Start of Records for the task
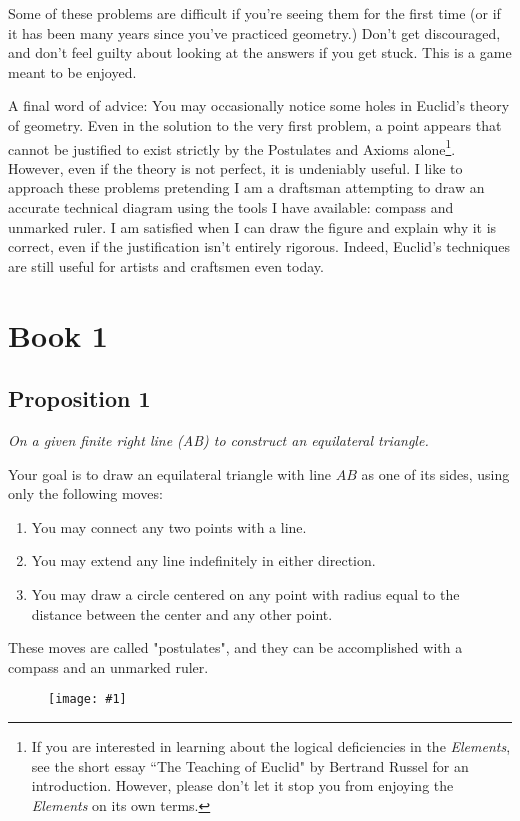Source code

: \documentclass[openany]{book}
\newcommand{\diagram}[1]{
    \vspace*{\fill}
    \begin{figure}[H]
        \centering
        \texttt{[image: \#1]}
    \end{figure}
    \vspace*{\fill}
}
\newenvironment{proposition}
    {\begin{center}\em}
    {\end{center}}
\begin{document}
    Some of these problems are difficult if you're seeing them for the first time (or if it has been many years since you've practiced geometry.) Don't get discouraged, and don't feel guilty about looking at the answers if you get stuck. This is a game meant to be enjoyed.

    A final word of advice: You may occasionally notice some holes in Euclid's theory of geometry. Even in the solution to the very first problem, a point appears that cannot be justified to exist strictly by the Postulates and Axioms alone\footnote{If you are interested in learning about the logical deficiencies in the \textit{Elements}, see the short essay ``The Teaching of Euclid" by Bertrand Russel for an introduction. However, please don't let it stop you from enjoying the \textit{Elements} on its own terms.}. However, even if the theory is not perfect, it is undeniably useful. I like to approach these problems pretending I am a draftsman attempting to draw an accurate technical diagram using the tools I have available: compass and unmarked ruler. I am satisfied when I can draw the figure and explain why it is correct, even if the justification isn't entirely rigorous. Indeed, Euclid's techniques are still useful for artists and craftsmen even today.

    \renewcommand{\chaptermark}[1]{\markboth{#1}{}}
    \renewcommand{\sectionmark}[1]{\markright{#1}}

    \chapter{Book 1}

    \section{Proposition 1}
    \begin{proposition}
        On a given finite right line (AB) to construct an equilateral triangle.
    \end{proposition}

    Your goal is to draw an equilateral triangle with line $AB$ as one of its sides, using only the following moves:
    \begin{enumerate}
        \item You may connect any two points with a line.
        \item You may extend any line indefinitely in either direction.
        \item You may draw a circle centered on any point with radius equal to the distance between the center and any other point.
    \end{enumerate}
    These moves are called "postulates", and they can be accomplished with a compass and an unmarked ruler.
    \diagram{prop1.pdf}
\end{document}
End of Records for the task
Find each line above that contains "triangle", and copy those lines.

        On a given finite right line (AB) to construct an equilateral triangle.
    Your goal is to draw an equilateral triangle with line $AB$ as one of its sides, using only the following moves:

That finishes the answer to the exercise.